Monday, August 10, 2009

Suits Me

The second floor of the Columbus Circle mall doubles as a gallery space. I’m not sure if anyone ever buys the sculptures or photos or paintings under or behind the sturdy plastic cases. I do know that whenever I’m there (usually after plodding behind Lindsay as she peruses the inventory at J. Crew) I at least glance at what’s being displayed.

Yesterday I spotted a blown-up picture of Frank Sinatra making his way down a boardwalk. Surrounding him are several people we in the post-HBO world would recognize as his entourage. But what first caught the eye (after Sinatra) was the man walking next to him. He was dressed in identical clothing. Seersucker suit, leather shoes, shirt, tie. Even his hair was the same. Turns out this was Sinatra’s stunt double on whatever movie he was shooting at the time (he looked a little pudgy but only sort of old; I’m guessing late 1960s).
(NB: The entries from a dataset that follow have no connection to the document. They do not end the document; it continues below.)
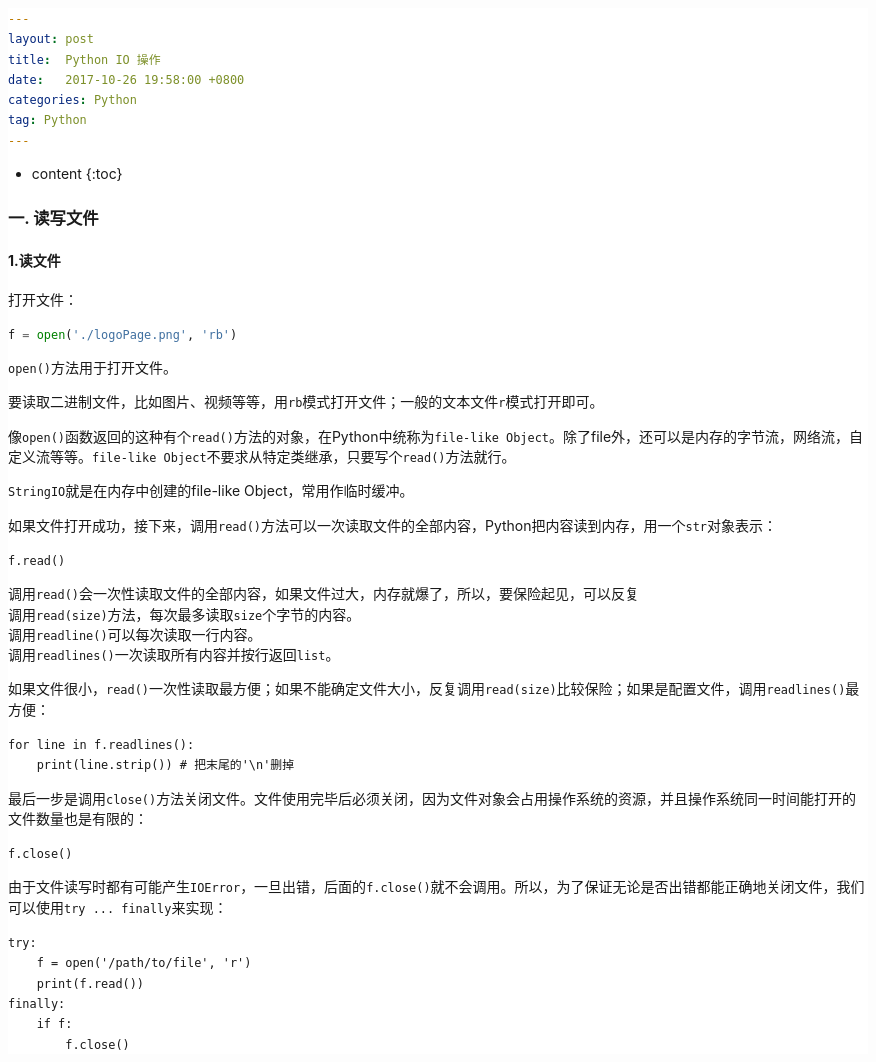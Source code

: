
 ```yaml
---
layout: post
title:  Python IO 操作
date:   2017-10-26 19:58:00 +0800
categories: Python
tag: Python
---
```


* content
{:toc}

### 一. 读写文件

#### 1.读文件

打开文件：

```python
f = open('./logoPage.png', 'rb')
```

`open()`方法用于打开文件。

要读取二进制文件，比如图片、视频等等，用`rb`模式打开文件；一般的文本文件`r`模式打开即可。

像`open()`函数返回的这种有个`read()`方法的对象，在Python中统称为`file-like Object`。除了file外，还可以是内存的字节流，网络流，自定义流等等。`file-like Object`不要求从特定类继承，只要写个`read()`方法就行。

`StringIO`就是在内存中创建的file-like Object，常用作临时缓冲。

如果文件打开成功，接下来，调用`read()`方法可以一次读取文件的全部内容，Python把内容读到内存，用一个`str`对象表示：

```
f.read()
```

调用`read()`会一次性读取文件的全部内容，如果文件过大，内存就爆了，所以，要保险起见，可以反复  
调用`read(size)`方法，每次最多读取`size`个字节的内容。  
调用`readline()`可以每次读取一行内容。  
调用`readlines()`一次读取所有内容并按行返回`list`。

如果文件很小，`read()`一次性读取最方便；如果不能确定文件大小，反复调用`read(size)`比较保险；如果是配置文件，调用`readlines()`最方便：

```
for line in f.readlines():
    print(line.strip()) # 把末尾的'\n'删掉
```

最后一步是调用`close()`方法关闭文件。文件使用完毕后必须关闭，因为文件对象会占用操作系统的资源，并且操作系统同一时间能打开的文件数量也是有限的：

```
f.close()
```

由于文件读写时都有可能产生`IOError`，一旦出错，后面的`f.close()`就不会调用。所以，为了保证无论是否出错都能正确地关闭文件，我们可以使用`try ... finally`来实现：

```
try:
    f = open('/path/to/file', 'r')
    print(f.read())
finally:
    if f:
        f.close()
```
But even more interesting than the two dressed-alike men were the other people on the boardwalk. They wore swimsuits, mostly, with a few shorts or shirts thrown in here and there. And they were all staring at Sinatra. Or the double. Hard to tell exactly. So I started to wonder: were they staring because this was a major movie star? (That’s the chief attribute of a movie star, by the way. Forget acting. Stars are stars because people want to look at them. They’re just so watchable.) Celebrity seems like the most obvious reason. I have a competing theory, though. If you’ll allow:

Our building has a common outdoor area with, among other things, grills and a swimming pool. We have to reserve a grill in order to use one. On weekends, the building guy in charge of these reservations sits at the pool with the lifeguards. So if one wanted to reserve a grill for use on, say, a Sunday evening, and it was already, say, Sunday afternoon, one would have to go to the pool area and ask the aforementioned guy.

So I did this. I walked into the pool area and strode confidently toward the lifeguards and the building guy. I had to walk around the pool, past sunbathers and swimmers wearing swimsuits, mostly, with a few shorts or shirts thrown in here and there. As I passed them I noticed something: they were all staring at me. After a second I knew why. I was wearing a suit.

It was all quite simple. See, since it was Sunday, we had just come home from church. I wanted to get the grill reserved as soon as possible, so instead of going upstairs and changing first, I stopped at the pool on my way up to our apartment. That I happened to be wearing a suit had nothing to do with the pool or the grill. It just worked out that way.

That’s not what it looked like to everyone else, though. They saw a man in a suit. They saw a man on a mission. They saw a shirt with buttons all the way down, plus full-length pants, plus shoes, plus a bona fide jacket over it all. Plus (Italian street vendor knock-off) Ray-Bans as the cherry on top.

When I reached the lifeguards and the building guy, their conversation ground to a halt. Their heads snapped up, faces expectant. I could have said anything.

“I’d like to reserve a grill. 5pm work?”

Of course 5pm worked. I was wearing power. It’s true. Suits give anyone an air of purpose, an aura of ambition. Were those 1960s boardwalk people staring at Frank and his double because they were movie stars? Probably. But even money says it had something to do with those seersuckers.